### MATERIAL TO PROCESS
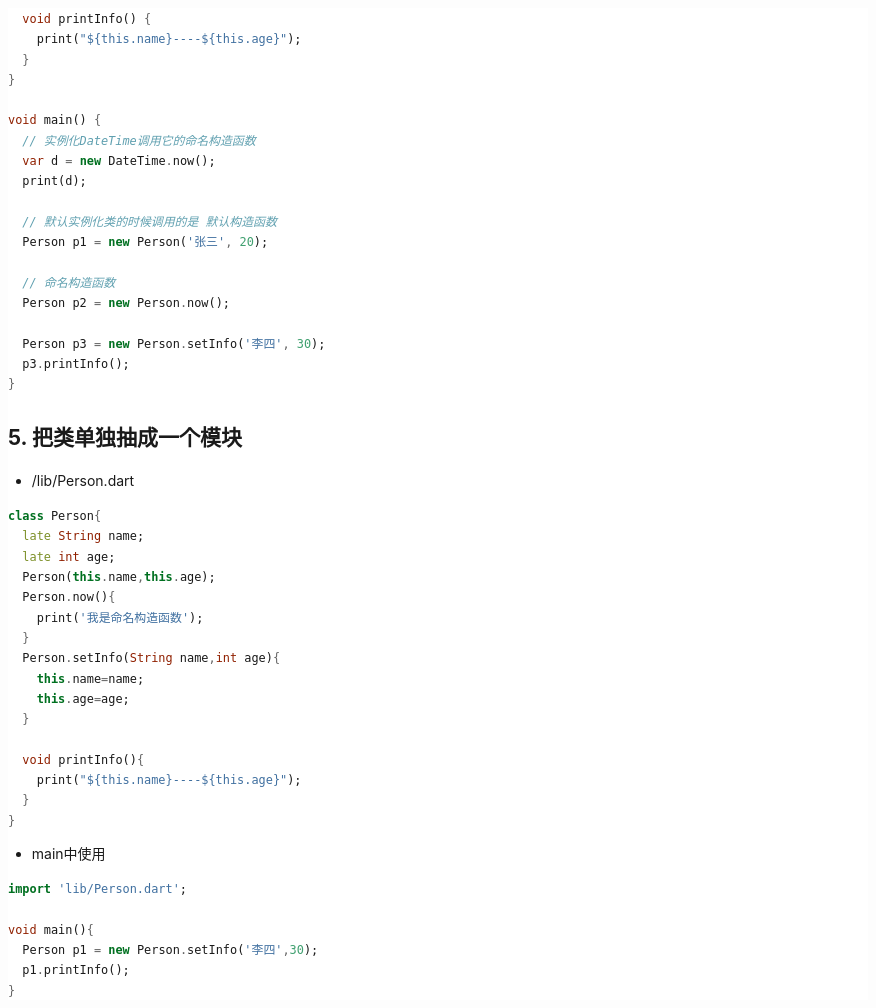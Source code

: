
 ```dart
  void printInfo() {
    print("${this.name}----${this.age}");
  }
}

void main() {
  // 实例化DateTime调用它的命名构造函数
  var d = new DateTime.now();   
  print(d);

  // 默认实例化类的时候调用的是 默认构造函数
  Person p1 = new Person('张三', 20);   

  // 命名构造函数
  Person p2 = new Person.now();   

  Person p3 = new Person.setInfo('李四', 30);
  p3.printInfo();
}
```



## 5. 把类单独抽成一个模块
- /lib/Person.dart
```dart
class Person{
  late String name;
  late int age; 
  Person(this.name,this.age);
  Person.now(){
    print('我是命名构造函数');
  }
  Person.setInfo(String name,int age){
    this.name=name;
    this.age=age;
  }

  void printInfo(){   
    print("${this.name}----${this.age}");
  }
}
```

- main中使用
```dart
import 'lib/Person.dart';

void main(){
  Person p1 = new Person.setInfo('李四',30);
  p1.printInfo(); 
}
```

### TASK PROMPT
Produce the full material again verbatim, with the pictures dropped.

### YOUR RESPONSE
Source code

:
 ```dart
  void printInfo() {
    print("${this.name}----${this.age}");
  }
}

void main() {
  // 实例化DateTime调用它的命名构造函数
  var d = new DateTime.now();   
  print(d);

  // 默认实例化类的时候调用的是 默认构造函数
  Person p1 = new Person('张三', 20);   

  // 命名构造函数
  Person p2 = new Person.now();   

  Person p3 = new Person.setInfo('李四', 30);
  p3.printInfo();
}
```



## 5. 把类单独抽成一个模块
- /lib/Person.dart
```dart
class Person{
  late String name;
  late int age; 
  Person(this.name,this.age);
  Person.now(){
    print('我是命名构造函数');
  }
  Person.setInfo(String name,int age){
    this.name=name;
    this.age=age;
  }

  void printInfo(){   
    print("${this.name}----${this.age}");
  }
}
```

- main中使用
```dart
import 'lib/Person.dart';

void main(){
  Person p1 = new Person.setInfo('李四',30);
  p1.printInfo(); 
}
```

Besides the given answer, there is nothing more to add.